[Saved data entries]
___
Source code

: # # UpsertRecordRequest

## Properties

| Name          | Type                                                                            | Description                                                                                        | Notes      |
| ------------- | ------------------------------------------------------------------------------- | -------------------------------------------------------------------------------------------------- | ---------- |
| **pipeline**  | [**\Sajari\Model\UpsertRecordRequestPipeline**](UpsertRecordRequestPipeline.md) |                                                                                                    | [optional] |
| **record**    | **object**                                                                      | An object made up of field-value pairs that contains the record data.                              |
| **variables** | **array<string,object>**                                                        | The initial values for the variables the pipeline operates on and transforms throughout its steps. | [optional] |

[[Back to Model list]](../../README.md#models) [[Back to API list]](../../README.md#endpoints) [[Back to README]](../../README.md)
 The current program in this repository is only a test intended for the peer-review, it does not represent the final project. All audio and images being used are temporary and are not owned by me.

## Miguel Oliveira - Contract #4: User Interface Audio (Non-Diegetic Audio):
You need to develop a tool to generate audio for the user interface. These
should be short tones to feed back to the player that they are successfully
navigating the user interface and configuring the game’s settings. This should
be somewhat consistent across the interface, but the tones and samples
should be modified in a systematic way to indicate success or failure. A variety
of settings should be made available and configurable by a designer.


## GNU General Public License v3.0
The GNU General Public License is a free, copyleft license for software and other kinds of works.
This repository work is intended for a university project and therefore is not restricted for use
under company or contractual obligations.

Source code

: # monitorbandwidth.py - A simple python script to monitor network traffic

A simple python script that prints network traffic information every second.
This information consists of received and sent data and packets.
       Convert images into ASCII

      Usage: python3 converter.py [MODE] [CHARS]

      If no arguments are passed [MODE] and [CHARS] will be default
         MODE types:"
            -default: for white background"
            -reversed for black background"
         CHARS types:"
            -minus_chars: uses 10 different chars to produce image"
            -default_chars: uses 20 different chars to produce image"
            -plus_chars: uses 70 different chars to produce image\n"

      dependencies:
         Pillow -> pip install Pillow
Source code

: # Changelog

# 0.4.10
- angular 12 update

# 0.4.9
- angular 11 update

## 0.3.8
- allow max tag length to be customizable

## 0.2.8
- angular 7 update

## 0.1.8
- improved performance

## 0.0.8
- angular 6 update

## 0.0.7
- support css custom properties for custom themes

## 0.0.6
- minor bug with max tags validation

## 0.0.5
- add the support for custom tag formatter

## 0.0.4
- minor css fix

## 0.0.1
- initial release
___
__AIM OF THE EXERCISE__.
The full set of entries must be restated exactly, with none omitted.

__YOUR RESPONSE__.
Source code

: # # UpsertRecordRequest

## Properties

| Name          | Type                                                                            | Description                                                                                        | Notes      |
| ------------- | ------------------------------------------------------------------------------- | -------------------------------------------------------------------------------------------------- | ---------- |
| **pipeline**  | [**\Sajari\Model\UpsertRecordRequestPipeline**](UpsertRecordRequestPipeline.md) |                                                                                                    | [optional] |
| **record**    | **object**                                                                      | An object made up of field-value pairs that contains the record data.                              |
| **variables** | **array<string,object>**                                                        | The initial values for the variables the pipeline operates on and transforms throughout its steps. | [optional] |

[[Back to Model list]](../../README.md#models) [[Back to API list]](../../README.md#endpoints) [[Back to README]](../../README.md)
 The current program in this repository is only a test intended for the peer-review, it does not represent the final project. All audio and images being used are temporary and are not owned by me.

## Miguel Oliveira - Contract #4: User Interface Audio (Non-Diegetic Audio):
You need to develop a tool to generate audio for the user interface. These
should be short tones to feed back to the player that they are successfully
navigating the user interface and configuring the game’s settings. This should
be somewhat consistent across the interface, but the tones and samples
should be modified in a systematic way to indicate success or failure. A variety
of settings should be made available and configurable by a designer.


## GNU General Public License v3.0
The GNU General Public License is a free, copyleft license for software and other kinds of works.
This repository work is intended for a university project and therefore is not restricted for use
under company or contractual obligations.

Source code

: # monitorbandwidth.py - A simple python script to monitor network traffic

A simple python script that prints network traffic information every second.
This information consists of received and sent data and packets.
       Convert images into ASCII

      Usage: python3 converter.py [MODE] [CHARS]

      If no arguments are passed [MODE] and [CHARS] will be default
         MODE types:"
            -default: for white background"
            -reversed for black background"
         CHARS types:"
            -minus_chars: uses 10 different chars to produce image"
            -default_chars: uses 20 different chars to produce image"
            -plus_chars: uses 70 different chars to produce image\n"

      dependencies:
         Pillow -> pip install Pillow
Source code

: # Changelog

# 0.4.10
- angular 12 update

# 0.4.9
- angular 11 update

## 0.3.8
- allow max tag length to be customizable

## 0.2.8
- angular 7 update

## 0.1.8
- improved performance

## 0.0.8
- angular 6 update

## 0.0.7
- support css custom properties for custom themes

## 0.0.6
- minor bug with max tags validation

## 0.0.5
- add the support for custom tag formatter

## 0.0.4
- minor css fix

## 0.0.1
- initial release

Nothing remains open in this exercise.